今年はマツタケの当たり年? 高畠・猛暑、降雨など絶好条件

 秋の味覚マツタケが、県内有数の産地・高畠町の直売店などに並び始めた。昨年は豊作予想から一転、不作となったが、今季は8月の猛暑、9月の降雨で絶好の生育環境だという。地元では「今年は出るぞ」との話が広がっており、2年ぶりの豊作に期待が高まる。ただ、マツタケは天候に左右されやすく、関係者は「生育条件に合う天気が続いてほしい」と天を仰ぐ。

 マツタケの生育には、日中と夜間の寒暖差に加え、適度な雨量が必要とされる。今年は記録的な猛暑が続いた上、9月に入ると急に涼しくなり、雨にも恵まれた。

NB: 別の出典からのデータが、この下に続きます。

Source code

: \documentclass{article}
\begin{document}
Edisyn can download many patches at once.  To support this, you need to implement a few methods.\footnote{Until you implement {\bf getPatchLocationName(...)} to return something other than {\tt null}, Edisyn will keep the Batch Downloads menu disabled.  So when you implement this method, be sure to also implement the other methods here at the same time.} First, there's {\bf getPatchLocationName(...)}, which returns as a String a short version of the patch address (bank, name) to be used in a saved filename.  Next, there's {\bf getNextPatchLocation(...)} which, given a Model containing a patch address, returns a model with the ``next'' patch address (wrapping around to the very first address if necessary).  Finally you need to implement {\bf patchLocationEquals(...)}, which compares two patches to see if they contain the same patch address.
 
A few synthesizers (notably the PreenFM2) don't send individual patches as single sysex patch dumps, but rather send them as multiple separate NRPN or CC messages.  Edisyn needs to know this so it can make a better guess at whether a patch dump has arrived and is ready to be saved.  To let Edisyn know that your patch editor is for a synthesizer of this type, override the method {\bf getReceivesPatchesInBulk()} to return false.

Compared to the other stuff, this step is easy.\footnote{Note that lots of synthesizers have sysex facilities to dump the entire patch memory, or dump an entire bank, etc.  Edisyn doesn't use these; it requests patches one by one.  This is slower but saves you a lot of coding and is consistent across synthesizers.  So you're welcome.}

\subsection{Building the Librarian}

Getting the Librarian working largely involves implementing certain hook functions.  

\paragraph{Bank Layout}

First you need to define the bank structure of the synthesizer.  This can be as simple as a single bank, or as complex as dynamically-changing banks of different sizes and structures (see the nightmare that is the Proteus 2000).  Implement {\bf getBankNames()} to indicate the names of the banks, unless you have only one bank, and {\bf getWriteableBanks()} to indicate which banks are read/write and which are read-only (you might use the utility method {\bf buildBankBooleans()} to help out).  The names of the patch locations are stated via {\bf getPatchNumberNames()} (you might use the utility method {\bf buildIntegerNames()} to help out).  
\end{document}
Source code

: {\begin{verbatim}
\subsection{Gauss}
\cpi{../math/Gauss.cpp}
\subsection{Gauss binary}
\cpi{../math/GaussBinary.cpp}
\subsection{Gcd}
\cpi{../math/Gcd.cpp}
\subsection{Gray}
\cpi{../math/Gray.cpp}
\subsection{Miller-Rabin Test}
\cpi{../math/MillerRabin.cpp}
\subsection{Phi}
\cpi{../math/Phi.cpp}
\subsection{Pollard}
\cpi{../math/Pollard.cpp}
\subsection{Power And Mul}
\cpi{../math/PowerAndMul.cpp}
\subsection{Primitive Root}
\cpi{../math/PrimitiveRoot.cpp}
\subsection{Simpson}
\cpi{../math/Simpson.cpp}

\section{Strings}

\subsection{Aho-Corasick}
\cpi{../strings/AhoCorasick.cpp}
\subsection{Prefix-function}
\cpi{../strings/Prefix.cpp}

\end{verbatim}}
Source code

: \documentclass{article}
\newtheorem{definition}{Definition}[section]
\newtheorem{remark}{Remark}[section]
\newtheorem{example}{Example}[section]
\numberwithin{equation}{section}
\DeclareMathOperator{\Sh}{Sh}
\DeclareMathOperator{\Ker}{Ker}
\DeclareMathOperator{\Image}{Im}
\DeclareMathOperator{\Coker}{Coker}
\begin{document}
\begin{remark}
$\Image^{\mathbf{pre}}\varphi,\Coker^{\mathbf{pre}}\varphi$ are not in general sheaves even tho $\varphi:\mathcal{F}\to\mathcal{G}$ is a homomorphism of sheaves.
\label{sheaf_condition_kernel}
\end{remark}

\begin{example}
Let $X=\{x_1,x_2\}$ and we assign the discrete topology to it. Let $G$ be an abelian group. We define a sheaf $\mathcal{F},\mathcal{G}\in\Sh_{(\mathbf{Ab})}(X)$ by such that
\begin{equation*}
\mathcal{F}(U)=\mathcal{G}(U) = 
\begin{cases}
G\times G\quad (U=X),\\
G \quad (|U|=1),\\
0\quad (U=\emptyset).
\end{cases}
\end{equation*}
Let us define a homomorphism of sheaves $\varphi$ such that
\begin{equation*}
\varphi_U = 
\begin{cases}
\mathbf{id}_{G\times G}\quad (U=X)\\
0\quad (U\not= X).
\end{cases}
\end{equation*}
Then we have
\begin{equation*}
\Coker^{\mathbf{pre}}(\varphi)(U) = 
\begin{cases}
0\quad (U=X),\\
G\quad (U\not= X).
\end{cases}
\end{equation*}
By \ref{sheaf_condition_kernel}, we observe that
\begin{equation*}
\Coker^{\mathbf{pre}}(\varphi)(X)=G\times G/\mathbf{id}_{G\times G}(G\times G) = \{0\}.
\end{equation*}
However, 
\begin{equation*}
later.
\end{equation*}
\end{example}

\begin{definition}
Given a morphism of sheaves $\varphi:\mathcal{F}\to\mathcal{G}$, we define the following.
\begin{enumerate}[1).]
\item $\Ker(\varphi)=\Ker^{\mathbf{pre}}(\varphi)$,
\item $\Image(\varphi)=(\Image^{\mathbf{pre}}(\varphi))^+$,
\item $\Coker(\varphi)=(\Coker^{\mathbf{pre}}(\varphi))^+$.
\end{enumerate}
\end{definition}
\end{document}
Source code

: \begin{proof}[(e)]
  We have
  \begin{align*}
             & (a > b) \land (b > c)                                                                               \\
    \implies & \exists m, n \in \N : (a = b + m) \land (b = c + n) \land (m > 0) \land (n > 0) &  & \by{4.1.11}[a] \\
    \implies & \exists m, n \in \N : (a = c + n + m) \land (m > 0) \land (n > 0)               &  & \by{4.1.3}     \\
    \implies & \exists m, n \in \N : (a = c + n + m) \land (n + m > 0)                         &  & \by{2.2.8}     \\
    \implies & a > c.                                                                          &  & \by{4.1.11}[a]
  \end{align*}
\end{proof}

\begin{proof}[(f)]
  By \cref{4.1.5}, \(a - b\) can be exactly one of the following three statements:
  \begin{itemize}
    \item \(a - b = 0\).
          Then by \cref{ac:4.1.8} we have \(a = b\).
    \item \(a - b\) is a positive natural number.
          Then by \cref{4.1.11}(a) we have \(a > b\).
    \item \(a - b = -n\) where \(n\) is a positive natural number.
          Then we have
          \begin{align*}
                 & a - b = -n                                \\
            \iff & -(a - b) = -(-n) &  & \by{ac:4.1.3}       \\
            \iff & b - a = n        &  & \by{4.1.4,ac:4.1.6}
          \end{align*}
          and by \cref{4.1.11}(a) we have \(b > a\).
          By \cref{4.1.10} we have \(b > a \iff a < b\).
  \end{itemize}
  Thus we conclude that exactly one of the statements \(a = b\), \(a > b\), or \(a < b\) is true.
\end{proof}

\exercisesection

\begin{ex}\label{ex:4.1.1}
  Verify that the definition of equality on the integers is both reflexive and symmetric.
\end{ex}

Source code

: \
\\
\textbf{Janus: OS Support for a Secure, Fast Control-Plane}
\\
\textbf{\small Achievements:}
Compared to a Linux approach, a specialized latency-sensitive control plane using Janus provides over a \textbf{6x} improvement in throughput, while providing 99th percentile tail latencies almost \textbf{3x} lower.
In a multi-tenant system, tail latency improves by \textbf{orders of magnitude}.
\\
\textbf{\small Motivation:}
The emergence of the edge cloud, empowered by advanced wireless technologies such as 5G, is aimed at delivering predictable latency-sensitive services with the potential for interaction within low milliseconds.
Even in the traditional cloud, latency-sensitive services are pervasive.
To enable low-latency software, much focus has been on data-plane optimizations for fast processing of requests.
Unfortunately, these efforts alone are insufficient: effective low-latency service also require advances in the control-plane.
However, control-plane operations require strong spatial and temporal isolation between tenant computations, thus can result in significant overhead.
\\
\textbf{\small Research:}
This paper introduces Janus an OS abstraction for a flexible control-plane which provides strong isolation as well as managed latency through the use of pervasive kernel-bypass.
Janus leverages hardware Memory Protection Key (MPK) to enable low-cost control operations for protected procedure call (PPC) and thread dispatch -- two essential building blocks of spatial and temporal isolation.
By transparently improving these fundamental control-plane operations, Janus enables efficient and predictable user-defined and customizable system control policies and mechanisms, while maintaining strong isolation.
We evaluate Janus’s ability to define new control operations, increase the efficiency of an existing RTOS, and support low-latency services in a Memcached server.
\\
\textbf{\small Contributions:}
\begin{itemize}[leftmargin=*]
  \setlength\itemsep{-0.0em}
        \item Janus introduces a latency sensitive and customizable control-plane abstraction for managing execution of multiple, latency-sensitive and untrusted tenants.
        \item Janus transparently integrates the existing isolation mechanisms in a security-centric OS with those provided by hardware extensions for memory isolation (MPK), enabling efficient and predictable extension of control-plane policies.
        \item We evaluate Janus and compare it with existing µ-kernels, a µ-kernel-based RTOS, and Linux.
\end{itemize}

置賜各地から仕入れている「フレッシュマートたねや」=同町上和田=の佐藤守重さん(46)は、夏場の高温少雨で例年になく豊作に沸いた2010年を例に挙げ、「似た天候の今年は豊作が期待できそう」と語る。

 同店には12日、収穫時期の早い「土用マツタケ」が今年初めて入荷。15日には店内に10~80グラムの土用マツタケ50本ほどが並んだ。価格は「例年並みの100グラム5千円から」という。常連客の上山市に住む女性(65)は早速5本購入し「この季節を楽しみに待っていた。マツタケご飯にしよう」と頬を緩めた。

 佐藤さんの話では、気候条件がそろえば、香りと食感に優れた「秋マツタケ」は今月下旬から出回り始め、収穫のピークは来月上旬という。

 2週間ほど前から毎日山に入り、マツタケの生育状況を確認しているという米沢市の男性(71)は「山に水分がたっぷりあり、今年はたくさん採れそう。本格的な収穫は1週間後かな」とニヤッとしながら話した。